(What you are asked to do)
Extract the lines from the first one in the records below through the line containing "### Step 1: Install and Configure Django", keeping both ends and leaving out any pictures.
─── Recorded data
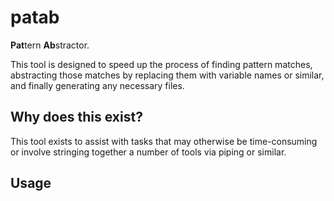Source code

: # patab 
**Pat**tern **Ab**stractor.

This tool is designed to speed up the process of finding pattern matches, abstracting those matches by replacing them with variable names or similar, and finally generating any necessary files.

## Why does this exist?
This tool exists to assist with tasks that may otherwise be time-consuming or involve stringing together a number of tools via piping or similar.

## Usage


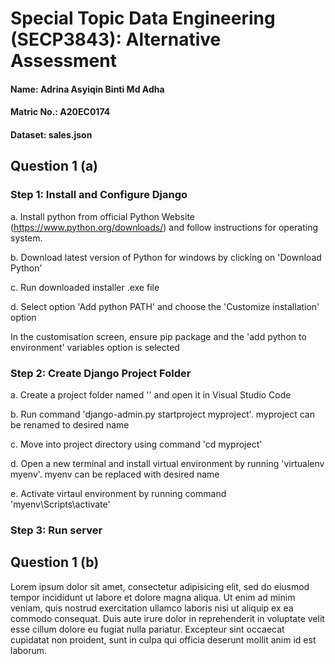 # Special Topic Data Engineering (SECP3843): Alternative Assessment

#### Name: Adrina Asyiqin Binti Md Adha
#### Matric No.: A20EC0174
#### Dataset: sales.json

## Question 1 (a)
### Step 1: Install and Configure Django
   
   a. Install python from official Python Website (https://www.python.org/downloads/) and follow instructions for operating system. 

   b. Download latest version of Python for windows by clicking on 'Download Python'

   c. Run downloaded installer .exe file

   d. Select option 'Add python PATH' and choose the 'Customize installation' option 

   In the customisation screen, ensure pip package and the 'add python to environment' variables option is selected

### Step 2: Create Django Project Folder

   a. Create a project folder named '' and open it in Visual Studio Code

   b. Run command 'django-admin.py startproject myproject'. myproject can be renamed to desired name

   c. Move into project directory using command 'cd myproject'

   d. Open a new terminal and install virtual environment by running 'virtualenv myenv'. myenv can be replaced with desired name

   e. Activate virtaul environment by running command 'myenv\Scripts\activate'


### Step 3: Run server

## Question 1 (b)
Lorem ipsum dolor sit amet, consectetur adipisicing elit, sed do eiusmod tempor incididunt ut labore et dolore magna aliqua. Ut enim ad minim veniam, quis nostrud exercitation ullamco laboris nisi ut aliquip ex ea commodo consequat. Duis aute irure dolor in reprehenderit in voluptate velit esse cillum dolore eu fugiat nulla pariatur. Excepteur sint occaecat cupidatat non proident, sunt in culpa qui officia deserunt mollit anim id est laborum.
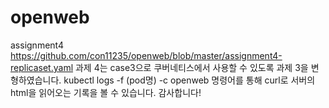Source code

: # openweb

assignment4 
https://github.com/con11235/openweb/blob/master/assignment4-replicaset.yaml
과제 4는 case3으로 쿠버네티스에서 사용할 수 있도록 과제 3을 변형하였습니다.
kubectl logs -f (pod명) -c openweb 명령어를 통해 curl로 서버의 html을 읽어오는 기록을 볼 수 있습니다.
감사합니다!
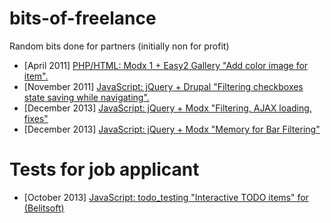 bits-of-freelance
=================

Random bits done for partners (initially non for profit)

* [April 2011] [PHP/HTML: Modx 1 + Easy2 Gallery "Add color image for item".](http://olecom.github.io/bits-of-freelance/#antelfashion)
* [November 2011] [JavaScript: jQuery + Drupal "Filtering checkboxes state saving while navigating".](http://olecom.github.io/bits-of-freelance/#topo)
* [December 2013] [JavaScript: jQuery + Modx "Filtering, AJAX loading, fixes"](https://github.com/olecom/bits-of-freelance/compare/445417adb89a476747d56d9469cb914a06f480ca...672791f75b4b6f0a0f2869f362abf29ae4b12fb4)
* [December 2013] [JavaScript: jQuery + Modx "Memory for Bar Filtering"](https://github.com/olecom/bits-of-freelance/compare/e5f8d066072f48e39eb967571d4a0d88f6c2f8b9...38f4853bad1d910ea9eea5e3fbb3dfb954d92a99)

Tests for job applicant
=========

* [October 2013] [JavaScript: todo_testing "Interactive TODO items" for (Belitsoft)](http://olecom.github.io/bits-of-freelance/#todo_Belitsoft)
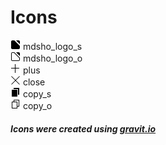 # Icons

![mdsho_logo_s](mdsho_logo_s.png) mdsho_logo_s  
![mdsho_logo_o](mdsho_logo_o.png) mdsho_logo_o  
![plus](plus.png) plus  
![close](close.png) close  
![copy_s](copy_s.png) copy_s  
![copy_o](copy_o.png) copy_o  

##### Icons were created using [gravit.io](https://gravit.io/)

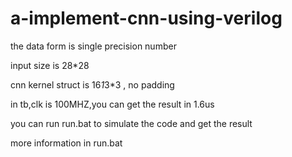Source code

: # a-implement-cnn-using-verilog

the data form is single precision number

input size is 28*28

cnn kernel struct is 16*1*3*3 , no padding

in tb,clk is 100MHZ,you can get the result in 1.6us

you can run run.bat to simulate the code and get the result

more information in run.bat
──────
(Result)
Source code

: # patab 
**Pat**tern **Ab**stractor.

This tool is designed to speed up the process of finding pattern matches, abstracting those matches by replacing them with variable names or similar, and finally generating any necessary files.

## Why does this exist?
This tool exists to assist with tasks that may otherwise be time-consuming or involve stringing together a number of tools via piping or similar.

## Usage


 # Special Topic Data Engineering (SECP3843): Alternative Assessment

#### Name: Adrina Asyiqin Binti Md Adha
#### Matric No.: A20EC0174
#### Dataset: sales.json

## Question 1 (a)
### Step 1: Install and Configure Django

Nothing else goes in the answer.